# FO: Swallowtail shawl (picture warning)



## frazzlehead (Aug 23, 2005)

I finished this quite some time ago, but just got pictures up now.

My DH gave me some of Ashford's merino/silk top for my birthday in shades of purple, which are my mom's 'best colours'. I spun it up (oh it was lovely to spin) and decided it wanted to be a lace shawl. I'd never done lace before, but I tackled Swallowtail with some encouragement from local knitters who'd done it before.
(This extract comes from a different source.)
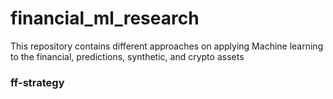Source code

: # financial_ml_research
This repository contains different approaches on applying Machine learning to the financial, predictions, synthetic, and crypto assets

### ff-strategy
Here is the finished project:










_Yes, those are nupps! They aren't as bad as you think - but use good needles, I broke an elcheapo plastic circ doing them!_


----------



## frazzlehead (Aug 23, 2005)

I'm mailing it to my mom today ... she was going to get it for Christmas, but my parents have just recently decided they don't want to celebrate the holidays anymore (my dad suffers from a constellation of depressive illnesses and other problems, and it's just too much strain for him) so ... I'm sending it to her now so she can't say it's a holiday gift and it's far enough from any holiday that it won't upset my father (I hope!). 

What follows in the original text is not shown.